* DIRECTIONS
Please set down, unchanged, the line containing "A specific subset" and all the lines that follow it until the data below ends.

* PROVIDED DATA
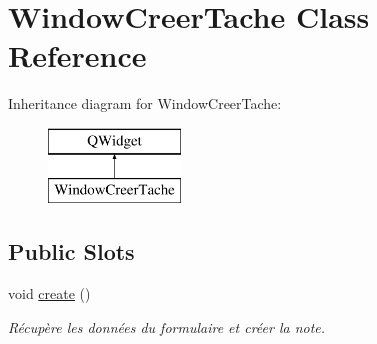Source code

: \hypertarget{class_window_creer_tache}{}\section{Window\+Creer\+Tache Class Reference}
\label{class_window_creer_tache}
Inheritance diagram for Window\+Creer\+Tache\+:\begin{figure}[H]
\begin{center}
\leavevmode
\includegraphics[height=2.000000cm]{class_window_creer_tache}
\end{center}
\end{figure}
\subsection*{Public Slots}
\begin{DoxyCompactItemize}
\item 
\mbox{\label{class_window_creer_tache_ad80f952d0e7fc08674a82ed19e94f178}} 
void \hyperlink{class_window_creer_tache_ad80f952d0e7fc08674a82ed19e94f178}{create} ()
\begin{DoxyCompactList}\small\item\em Récupère les données du formulaire et créer la note. \end{DoxyCompactList}\end{DoxyCompactItemize}
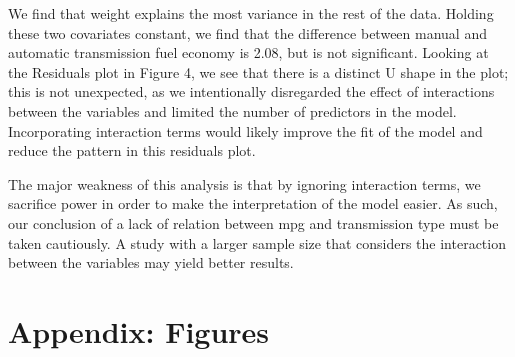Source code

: \documentclass[]{article}
\begin{document}
We find that weight explains the most variance in the rest of the data.
Holding these two covariates constant, we find that the difference
between manual and automatic transmission fuel economy is 2.08, but is
not significant. Looking at the Residuals plot in Figure 4, we see that
there is a distinct U shape in the plot; this is not unexpected, as we
intentionally disregarded the effect of interactions between the
variables and limited the number of predictors in the model.
Incorporating interaction terms would likely improve the fit of the
model and reduce the pattern in this residuals plot.

The major weakness of this analysis is that by ignoring interaction
terms, we sacrifice power in order to make the interpretation of the
model easier. As such, our conclusion of a lack of relation between mpg
and transmission type must be taken cautiously. A study with a larger
sample size that considers the interaction between the variables may
yield better results.

\section{Appendix: Figures}\label{appendix-figures}
\end{document}
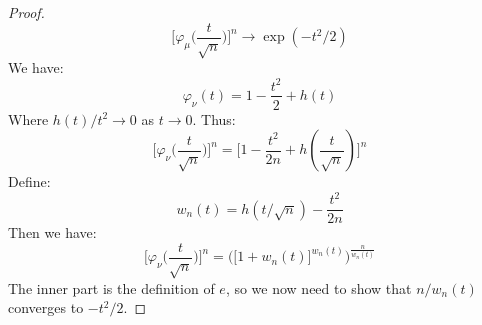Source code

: \begin{proof}
\begin{equation}
                        \Big[\varphi_{\mu}\big(\frac{t}{\sqrt{n}}\big)
                            \Big]^{n}\rightarrow\exp(\minus{t}^{2}/2)
                    \end{equation}
                    We have:
                    \begin{equation}
                        \varphi_{\nu}(t)=1-\frac{t^{2}}{2}+h(t)
                    \end{equation}
                    Where $h(t)/t^{2}\rightarrow{0}$ as
                    $t\rightarrow{0}$. Thus:
                    \begin{equation}
                        \Big[\varphi_{\nu}\big(\frac{t}{\sqrt{n}}
                            \big)\Big]^{n}=
                        \Big[1-\frac{t^{2}}{2n}+h(\frac{t}{\sqrt{n}})
                            \Big]^{n}
                    \end{equation}
                    Define:
                    \begin{equation}
                        w_{n}(t)=h(t/\sqrt{n})-\frac{t^{2}}{2n}
                    \end{equation}
                    Then we have:
                    \begin{equation}
                        \Big[\varphi_{\nu}\big(\frac{t}{\sqrt{n}}
                            \big)\Big]^{n}
                        =\Big(\Big[1+w_{n}(t)\Big]^{w_{n}(t)}
                            \Big)^{\frac{n}{w_{n}(t)}}
                    \end{equation}
                    The inner part is the definition of $e$, so we
                    now need to show that $n/w_{n}(t)$ converges to
                    $\minus{t}^{2}/2$.
                \end{proof}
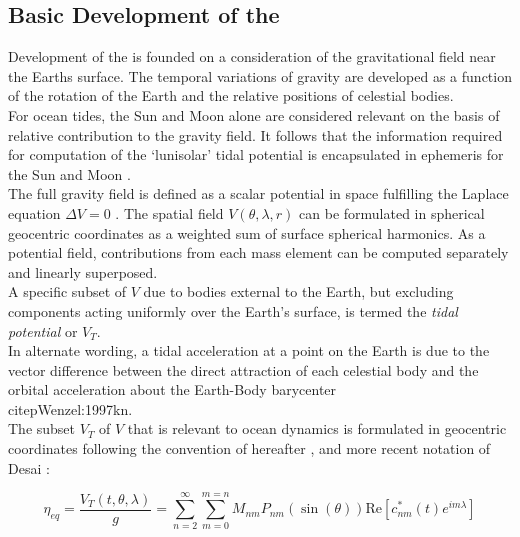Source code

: \subsection{Basic Development of the \ATGP{}}  \label{S:basic_potential}

Development of the \ATGP{} is founded on a consideration of the gravitational field near the Earths surface. The temporal variations of gravity are developed as a function of the rotation of the Earth and the relative positions of celestial bodies.\\
For ocean tides, the Sun and Moon alone are considered relevant on the basis of relative contribution to the gravity field. It follows that the information required for computation of the `lunisolar' tidal potential is encapsulated in ephemeris for the Sun and Moon \citep{Agnew:2011ub}.\\



The full gravity field is defined as a scalar potential in space fulfilling the Laplace equation $\Delta V=0$ \citep[sec 5.3.1]{Urban:2013vl}.  The spatial field $V(\theta,\lambda,r)$ can be formulated in spherical geocentric coordinates as a weighted sum of surface spherical harmonics. As a potential field, contributions from each mass element can be computed separately and linearly superposed.\\
A specific subset of $V$ due to bodies external to the Earth, but excluding components acting uniformly over the Earth's surface, is termed the \emph{tidal potential} \ATGP{} or $V_T$.\\
In alternate wording, a tidal acceleration at a point on the Earth is due to the vector difference between the direct attraction of each celestial body and the orbital acceleration about the Earth-Body barycenter\\citep{Wenzel:1997kn}.\\

The subset $V_T$ of $V$ that is relevant to ocean dynamics is formulated in geocentric coordinates following the convention of \cite{Cartwright:1973em} hereafter \CTE{}, and more recent notation of Desai \cite{Desai:2006wo}:

\begin{equation}
\label{E:VT}
\eta_{eq} = \frac{V_T(t,\theta,\lambda) }{g} = \sum_{n=2}^{\infty} \sum_{m=0}^{m=n} M_{nm} P_{nm}( \sin(\theta) ) \text{Re} \left [ c^{*}_{nm}(t) e^{im\lambda} \right ]
\end{equation}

* EXERCISE ANSWER
A specific subset of $V$ due to bodies external to the Earth, but excluding components acting uniformly over the Earth's surface, is termed the \emph{tidal potential} \ATGP{} or $V_T$.\\
In alternate wording, a tidal acceleration at a point on the Earth is due to the vector difference between the direct attraction of each celestial body and the orbital acceleration about the Earth-Body barycenter\\citep{Wenzel:1997kn}.\\

The subset $V_T$ of $V$ that is relevant to ocean dynamics is formulated in geocentric coordinates following the convention of \cite{Cartwright:1973em} hereafter \CTE{}, and more recent notation of Desai \cite{Desai:2006wo}:

\begin{equation}
\label{E:VT}
\eta_{eq} = \frac{V_T(t,\theta,\lambda) }{g} = \sum_{n=2}^{\infty} \sum_{m=0}^{m=n} M_{nm} P_{nm}( \sin(\theta) ) \text{Re} \left [ c^{*}_{nm}(t) e^{im\lambda} \right ]
\end{equation}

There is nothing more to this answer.